**Task to complete**. Look through the entries below and report every line that has "Usage".

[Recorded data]
+--

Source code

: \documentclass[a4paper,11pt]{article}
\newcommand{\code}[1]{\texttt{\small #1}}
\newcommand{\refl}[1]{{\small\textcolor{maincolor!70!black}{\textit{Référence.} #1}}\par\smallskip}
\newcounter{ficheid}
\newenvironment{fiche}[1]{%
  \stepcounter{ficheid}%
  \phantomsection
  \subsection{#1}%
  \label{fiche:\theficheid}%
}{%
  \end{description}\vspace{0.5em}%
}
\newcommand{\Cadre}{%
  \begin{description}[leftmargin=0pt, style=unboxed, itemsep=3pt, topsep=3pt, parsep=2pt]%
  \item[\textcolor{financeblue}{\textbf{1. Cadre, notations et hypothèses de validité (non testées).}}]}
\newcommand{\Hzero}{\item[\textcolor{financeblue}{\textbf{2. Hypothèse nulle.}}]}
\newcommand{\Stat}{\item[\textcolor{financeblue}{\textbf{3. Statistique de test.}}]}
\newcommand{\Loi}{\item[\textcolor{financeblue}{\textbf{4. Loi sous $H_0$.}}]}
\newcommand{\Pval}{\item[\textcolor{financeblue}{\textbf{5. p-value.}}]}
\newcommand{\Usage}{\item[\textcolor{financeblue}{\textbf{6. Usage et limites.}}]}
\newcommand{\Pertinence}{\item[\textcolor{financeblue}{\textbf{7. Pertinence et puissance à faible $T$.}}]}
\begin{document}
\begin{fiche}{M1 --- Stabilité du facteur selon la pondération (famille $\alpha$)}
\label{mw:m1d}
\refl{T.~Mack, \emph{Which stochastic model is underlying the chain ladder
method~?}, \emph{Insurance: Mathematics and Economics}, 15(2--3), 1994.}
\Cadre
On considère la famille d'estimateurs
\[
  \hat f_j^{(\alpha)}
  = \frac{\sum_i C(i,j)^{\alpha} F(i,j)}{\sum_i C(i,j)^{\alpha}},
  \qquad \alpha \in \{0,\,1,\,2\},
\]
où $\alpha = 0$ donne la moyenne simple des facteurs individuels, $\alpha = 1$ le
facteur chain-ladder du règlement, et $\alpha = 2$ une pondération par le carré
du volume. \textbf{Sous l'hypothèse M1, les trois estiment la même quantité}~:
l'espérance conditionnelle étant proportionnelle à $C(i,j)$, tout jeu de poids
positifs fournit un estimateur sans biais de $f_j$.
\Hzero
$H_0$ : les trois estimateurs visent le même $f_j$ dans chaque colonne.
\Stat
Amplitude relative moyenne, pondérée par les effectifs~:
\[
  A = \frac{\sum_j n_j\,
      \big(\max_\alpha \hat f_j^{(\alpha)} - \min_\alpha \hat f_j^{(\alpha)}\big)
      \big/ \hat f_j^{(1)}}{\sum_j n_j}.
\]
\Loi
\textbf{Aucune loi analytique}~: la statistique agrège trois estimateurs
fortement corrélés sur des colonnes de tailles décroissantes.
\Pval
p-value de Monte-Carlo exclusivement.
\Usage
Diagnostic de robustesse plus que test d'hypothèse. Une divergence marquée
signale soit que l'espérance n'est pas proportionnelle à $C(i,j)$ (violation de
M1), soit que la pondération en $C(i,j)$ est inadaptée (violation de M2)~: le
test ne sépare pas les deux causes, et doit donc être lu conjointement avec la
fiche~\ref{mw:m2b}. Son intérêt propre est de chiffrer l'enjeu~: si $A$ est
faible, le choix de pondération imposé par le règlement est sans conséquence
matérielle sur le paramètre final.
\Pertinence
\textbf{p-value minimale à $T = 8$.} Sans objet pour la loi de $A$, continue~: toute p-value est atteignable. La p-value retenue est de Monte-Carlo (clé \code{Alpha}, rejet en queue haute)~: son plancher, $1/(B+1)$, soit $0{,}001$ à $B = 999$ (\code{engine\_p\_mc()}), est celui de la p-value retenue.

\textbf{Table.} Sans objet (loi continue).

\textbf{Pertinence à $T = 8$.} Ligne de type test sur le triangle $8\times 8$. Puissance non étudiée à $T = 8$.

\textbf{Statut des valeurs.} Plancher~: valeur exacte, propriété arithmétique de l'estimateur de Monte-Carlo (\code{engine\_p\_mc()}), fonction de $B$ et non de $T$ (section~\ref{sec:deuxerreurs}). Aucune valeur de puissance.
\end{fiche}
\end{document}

+--

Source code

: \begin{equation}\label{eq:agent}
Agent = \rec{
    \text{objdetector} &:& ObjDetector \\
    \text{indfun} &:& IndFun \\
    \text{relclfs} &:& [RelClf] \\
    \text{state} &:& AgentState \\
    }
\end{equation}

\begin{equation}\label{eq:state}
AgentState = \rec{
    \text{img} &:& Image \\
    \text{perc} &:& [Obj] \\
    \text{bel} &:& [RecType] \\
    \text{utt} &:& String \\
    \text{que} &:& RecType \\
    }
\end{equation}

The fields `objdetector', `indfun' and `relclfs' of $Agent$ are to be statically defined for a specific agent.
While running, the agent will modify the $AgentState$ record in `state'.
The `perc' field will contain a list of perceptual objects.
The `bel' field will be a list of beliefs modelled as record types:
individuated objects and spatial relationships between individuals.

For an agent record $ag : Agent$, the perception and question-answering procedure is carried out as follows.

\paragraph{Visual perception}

+--

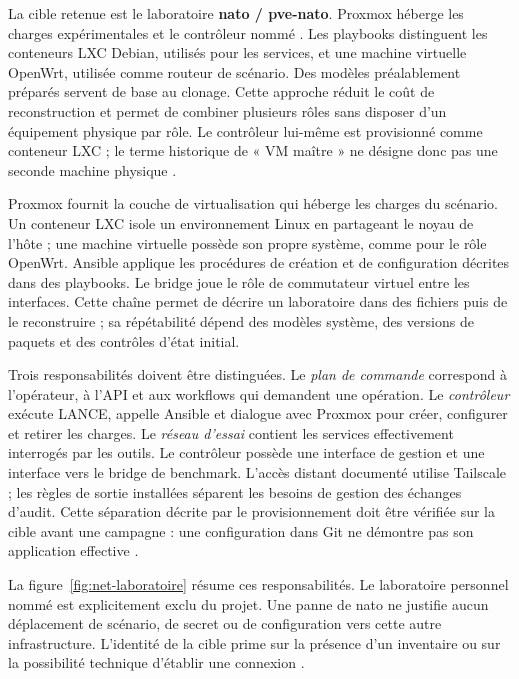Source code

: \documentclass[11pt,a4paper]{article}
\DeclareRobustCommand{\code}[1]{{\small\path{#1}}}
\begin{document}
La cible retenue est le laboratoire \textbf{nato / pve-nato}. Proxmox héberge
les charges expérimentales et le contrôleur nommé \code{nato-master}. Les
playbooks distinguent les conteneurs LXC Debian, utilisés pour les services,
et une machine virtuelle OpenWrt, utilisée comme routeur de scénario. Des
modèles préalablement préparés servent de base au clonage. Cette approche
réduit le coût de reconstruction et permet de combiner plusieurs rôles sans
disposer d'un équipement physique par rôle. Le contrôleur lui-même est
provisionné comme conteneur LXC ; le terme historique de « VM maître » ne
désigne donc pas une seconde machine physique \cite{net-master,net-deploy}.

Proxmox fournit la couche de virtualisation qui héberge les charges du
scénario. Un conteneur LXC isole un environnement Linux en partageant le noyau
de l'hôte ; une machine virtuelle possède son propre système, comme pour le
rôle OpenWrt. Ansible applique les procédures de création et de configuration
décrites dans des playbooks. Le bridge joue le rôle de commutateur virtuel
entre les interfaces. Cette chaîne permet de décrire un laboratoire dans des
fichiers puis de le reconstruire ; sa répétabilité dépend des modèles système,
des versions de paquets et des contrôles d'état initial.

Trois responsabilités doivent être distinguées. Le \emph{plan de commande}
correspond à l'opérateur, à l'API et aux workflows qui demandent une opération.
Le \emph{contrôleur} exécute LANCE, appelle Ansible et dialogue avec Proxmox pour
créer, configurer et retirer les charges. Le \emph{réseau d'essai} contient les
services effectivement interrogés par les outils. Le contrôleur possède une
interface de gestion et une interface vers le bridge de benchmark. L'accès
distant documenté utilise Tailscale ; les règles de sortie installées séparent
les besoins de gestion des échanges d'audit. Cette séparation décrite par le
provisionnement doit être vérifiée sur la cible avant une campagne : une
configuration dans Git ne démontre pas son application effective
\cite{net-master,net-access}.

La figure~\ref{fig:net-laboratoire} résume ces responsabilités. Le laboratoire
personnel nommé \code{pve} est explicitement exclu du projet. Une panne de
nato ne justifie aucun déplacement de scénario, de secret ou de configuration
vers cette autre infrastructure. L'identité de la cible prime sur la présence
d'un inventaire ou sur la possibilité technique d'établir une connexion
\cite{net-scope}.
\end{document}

+--

**Solved problem**.
\newcommand{\Usage}{\item[\textcolor{financeblue}{\textbf{6. Usage et limites.}}]}
\Usage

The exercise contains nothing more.